Everywhere one looks, it seems that bookstores are closing or becoming caf├ęs, or that they are selling things other than books:  book things, but not books themselves.    There is a constant lament from booksellers, publishers, writers and the media about the death of the book, the end of reading.  These lamenters tell us we prefer video and film and interactive games and books on tape to actually reading silently to ourselves.

Most recently, this sentiment was expressed on the cover of the NEW YORKER – one of several they’ve published in recent years heralding the end of book selling, book reading, and book buying as we know it.  (Not funny!)

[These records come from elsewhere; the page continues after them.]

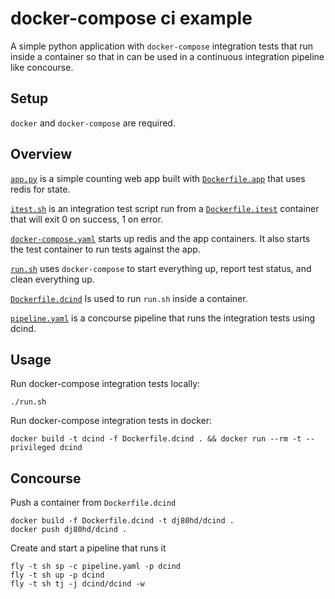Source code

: # docker-compose ci example

A simple python application with `docker-compose` integration tests that run inside a container so that in can be used in a continuous integration pipeline like concourse.

## Setup
`docker` and `docker-compose` are required.

## Overview
[`app.py`](app.py) is a simple counting web app built with [`Dockerfile.app`](Dockerfile.app) that uses redis for state.

[`itest.sh`](itest.sh) is an integration test script run from a [`Dockerfile.itest`](Dockerfile.itest) container that will exit 0 on success, 1 on error.

[`docker-compose.yaml`](docker-compose.yaml) starts up redis and the app containers.  It also starts the test container to run tests against the app.

[`run.sh`](run.sh) uses `docker-compose` to start everything up, report test status, and clean everything up.

[`Dockerfile.dcind`](Dockerfile.dcind) Is used to run `run.sh` inside a container.

[`pipeline.yaml`](pipeline.yaml) is a concourse pipeline that runs the integration tests using dcind.

## Usage
Run docker-compose integration tests locally:
```
./run.sh
```

Run docker-compose integration tests in docker:
```
docker build -t dcind -f Dockerfile.dcind . && docker run --rm -t --privileged dcind
```

## Concourse
Push a container from `Dockerfile.dcind`
```
docker build -f Dockerfile.dcind -t dj80hd/dcind .
docker push dj80hd/dcind .
```

Create and start a pipeline that runs it
```
fly -t sh sp -c pipeline.yaml -p dcind
fly -t sh up -p dcind
fly -t sh tj -j dcind/dcind -w
```
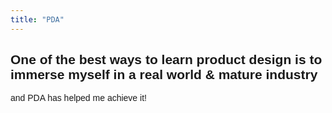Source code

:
 ```yaml
---
title: "PDA"
---
```


<section class="h-100 w-100 bg-white" style="box-sizing: border-box; ">
    <div class="container-xxl mx-auto p-0  position-relative header-2-1" style="font-family: 'Poppins', sans-serif">
        <div>
            <div class="mx-auto d-flex flex-lg-row flex-column hero">
                <div class="left-column d-flex flex-lg-grow-1 flex-column align-items-lg-start text-lg-start align-items-center text-center"
                    id="hero-text">
                    <h1 class="display-text">
                        One of the best ways to learn product design is to immerse myself in a real world & mature industry
                    </h1>
                    <p class="secondary-text">
                        and PDA has helped me achieve it!
                    </p>
                </div>
            </div>
        </div>
    </div>
</section>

But if you were to spend a little time “surfing” the web, you would be forgiven for thinking that the naysayers are not paying sufficient attention.  There are thousands of books sites on the web.  Practically anyone who reads puts up a blog about their book likes and dislikes; there are book review sites in which books are reviewed by committee; there are book discussion sites; book club sites; book seller sites; book author sites; “modern” book sites; “classic” book sites; science-fiction book sites; mystery book sites; chick-lit book sites; book-a-day sites; library sites; and even book sites which review other book sites!

It is daunting.

I said in my very first post, What I'm Planning More or Less..., that I am a very slow reader, and that I couldn’t possibly read all that there is to read, let alone all that I want to read!  Even dipping into these book sites takes more time than I can comfortably manage!

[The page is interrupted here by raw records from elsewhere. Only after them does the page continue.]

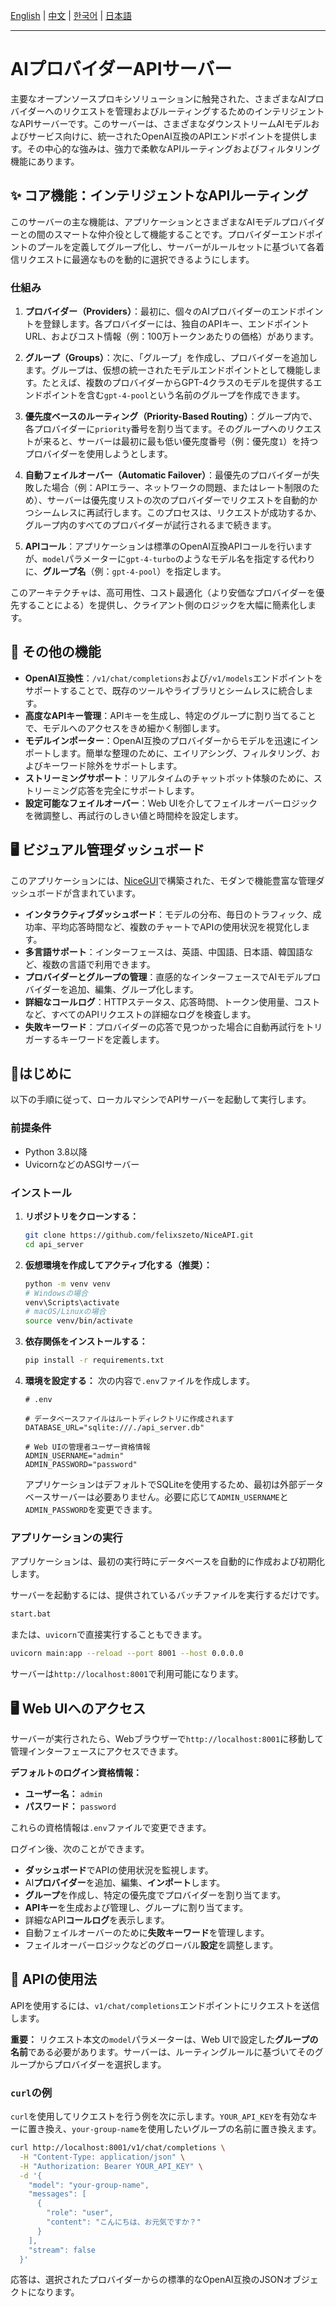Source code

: [English](README.md) | [中文](README_ZH.md) | [한국어](README_KO.md) | [日本語](README_JA.md)

---
# AIプロバイダーAPIサーバー

主要なオープンソースプロキシソリューションに触発された、さまざまなAIプロバイダーへのリクエストを管理およびルーティングするためのインテリジェントなAPIサーバーです。このサーバーは、さまざまなダウンストリームAIモデルおよびサービス向けに、統一されたOpenAI互換のAPIエンドポイントを提供します。その中心的な強みは、強力で柔軟なAPIルーティングおよびフィルタリング機能にあります。

## ✨ コア機能：インテリジェントなAPIルーティング

このサーバーの主な機能は、アプリケーションとさまざまなAIモデルプロバイダーとの間のスマートな仲介役として機能することです。プロバイダーエンドポイントのプールを定義してグループ化し、サーバーがルールセットに基づいて各着信リクエストに最適なものを動的に選択できるようにします。

### 仕組み

1.  **プロバイダー（Providers）**：最初に、個々のAIプロバイダーのエンドポイントを登録します。各プロバイダーには、独自のAPIキー、エンドポイントURL、およびコスト情報（例：100万トークンあたりの価格）があります。

2.  **グループ（Groups）**：次に、「グループ」を作成し、プロバイダーを追加します。グループは、仮想の統一されたモデルエンドポイントとして機能します。たとえば、複数のプロバイダーからGPT-4クラスのモデルを提供するエンドポイントを含む`gpt-4-pool`という名前のグループを作成できます。

3.  **優先度ベースのルーティング（Priority-Based Routing）**：グループ内で、各プロバイダーに`priority`番号を割り当てます。そのグループへのリクエストが来ると、サーバーは最初に最も低い優先度番号（例：優先度`1`）を持つプロバイダーを使用しようとします。

4.  **自動フェイルオーバー（Automatic Failover）**：最優先のプロバイダーが失敗した場合（例：APIエラー、ネットワークの問題、またはレート制限のため）、サーバーは優先度リストの次のプロバイダーでリクエストを自動的かつシームレスに再試行します。このプロセスは、リクエストが成功するか、グループ内のすべてのプロバイダーが試行されるまで続きます。

5.  **APIコール**：アプリケーションは標準のOpenAI互換APIコールを行いますが、`model`パラメーターに`gpt-4-turbo`のようなモデル名を指定する代わりに、**グループ名**（例：`gpt-4-pool`）を指定します。

このアーキテクチャは、高可用性、コスト最適化（より安価なプロバイダーを優先することによる）を提供し、クライアント側のロジックを大幅に簡素化します。

## 💎 その他の機能

*   **OpenAI互換性**：`/v1/chat/completions`および`/v1/models`エンドポイントをサポートすることで、既存のツールやライブラリとシームレスに統合します。
*   **高度なAPIキー管理**：APIキーを生成し、特定のグループに割り当てることで、モデルへのアクセスをきめ細かく制御します。
*   **モデルインポーター**：OpenAI互換のプロバイダーからモデルを迅速にインポートします。簡単な整理のために、エイリアシング、フィルタリング、およびキーワード除外をサポートします。
*   **ストリーミングサポート**：リアルタイムのチャットボット体験のために、ストリーミング応答を完全にサポートします。
*   **設定可能なフェイルオーバー**：Web UIを介してフェイルオーバーロジックを微調整し、再試行のしきい値と時間枠を設定します。

## 🖥️ ビジュアル管理ダッシュボード

このアプリケーションには、[NiceGUI](https://nicegui.io/)で構築された、モダンで機能豊富な管理ダッシュボードが含まれています。

*   **インタラクティブダッシュボード**：モデルの分布、毎日のトラフィック、成功率、平均応答時間など、複数のチャートでAPIの使用状況を視覚化します。
*   **多言語サポート**：インターフェースは、英語、中国語、日本語、韓国語など、複数の言語で利用できます。
*   **プロバイダーとグループの管理**：直感的なインターフェースでAIモデルプロバイダーを追加、編集、グループ化します。
*   **詳細なコールログ**：HTTPステータス、応答時間、トークン使用量、コストなど、すべてのAPIリクエストの詳細なログを検査します。
*   **失敗キーワード**：プロバイダーの応答で見つかった場合に自動再試行をトリガーするキーワードを定義します。

## 🚀はじめに

以下の手順に従って、ローカルマシンでAPIサーバーを起動して実行します。

### 前提条件

*   Python 3.8以降
*   UvicornなどのASGIサーバー

### インストール

1.  **リポジトリをクローンする：**
    ```bash
    git clone https://github.com/felixszeto/NiceAPI.git
    cd api_server
    ```

2.  **仮想環境を作成してアクティブ化する（推奨）：**
    ```bash
    python -m venv venv
    # Windowsの場合
    venv\Scripts\activate
    # macOS/Linuxの場合
    source venv/bin/activate
    ```

3.  **依存関係をインストールする：**
    ```bash
    pip install -r requirements.txt
    ```

4.  **環境を設定する：**
    次の内容で`.env`ファイルを作成します。
    ```env
    # .env

    # データベースファイルはルートディレクトリに作成されます
    DATABASE_URL="sqlite:///./api_server.db"

    # Web UIの管理者ユーザー資格情報
    ADMIN_USERNAME="admin"
    ADMIN_PASSWORD="password"
    ```
    アプリケーションはデフォルトでSQLiteを使用するため、最初は外部データベースサーバーは必要ありません。必要に応じて`ADMIN_USERNAME`と`ADMIN_PASSWORD`を変更できます。

### アプリケーションの実行

アプリケーションは、最初の実行時にデータベースを自動的に作成および初期化します。

サーバーを起動するには、提供されているバッチファイルを実行するだけです。

```bash
start.bat
```

または、`uvicorn`で直接実行することもできます。

```bash
uvicorn main:app --reload --port 8001 --host 0.0.0.0
```

サーバーは`http://localhost:8001`で利用可能になります。

## 🖥️ Web UIへのアクセス

サーバーが実行されたら、Webブラウザーで`http://localhost:8001`に移動して管理インターフェースにアクセスできます。

**デフォルトのログイン資格情報：**
*   **ユーザー名：** `admin`
*   **パスワード：** `password`

これらの資格情報は`.env`ファイルで変更できます。

ログイン後、次のことができます。
*   **ダッシュボード**でAPIの使用状況を監視します。
*   AI**プロバイダー**を追加、編集、**インポート**します。
*   **グループ**を作成し、特定の優先度でプロバイダーを割り当てます。
*   **APIキー**を生成および管理し、グループに割り当てます。
*   詳細なAPI**コールログ**を表示します。
*   自動フェイルオーバーのために**失敗キーワード**を管理します。
*   フェイルオーバーロジックなどのグローバル**設定**を調整します。

## 🤖 APIの使用法

APIを使用するには、`v1/chat/completions`エンドポイントにリクエストを送信します。

**重要：** リクエスト本文の`model`パラメーターは、Web UIで設定した**グループの名前**である必要があります。サーバーは、ルーティングルールに基づいてそのグループからプロバイダーを選択します。

### `curl`の例

`curl`を使用してリクエストを行う例を次に示します。`YOUR_API_KEY`を有効なキーに置き換え、`your-group-name`を使用したいグループの名前に置き換えます。

```bash
curl http://localhost:8001/v1/chat/completions \
  -H "Content-Type: application/json" \
  -H "Authorization: Bearer YOUR_API_KEY" \
  -d '{
    "model": "your-group-name",
    "messages": [
      {
        "role": "user",
        "content": "こんにちは、お元気ですか？"
      }
    ],
    "stream": false
  }'
```

応答は、選択されたプロバイダーからの標準的なOpenAI互換のJSONオブジェクトになります。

But help has come my way….

Since 1985, Judy Pollock – a close friend of mine for more years than I care to mention! – has been president of Language at Work,  a communication skills training company.  Judy has been a reading teacher, a professional actor, and a public speaker; and she has designed many courses that help others communicate more easily and confidently.  Her clients range from private individuals to businesses and government agencies.

But Judy has had a “hands-off” policy when it came to her friends, and it is only since I began this blog and have been whining to her about my slow reading that she has finally come to my rescue.  While I can’t say that I am now a speed-reader, I can say that I read much faster than I did only a few months ago.

I am posting here one of the things she sent me that I found helpful; I hope it helps those other slow readers out there, as well as those who want to supplement their reading skills.  If you have questions about her post or other communication concerns, you can email Judy directly; or check out her web blog to see what else she has to offer.

Happy reading!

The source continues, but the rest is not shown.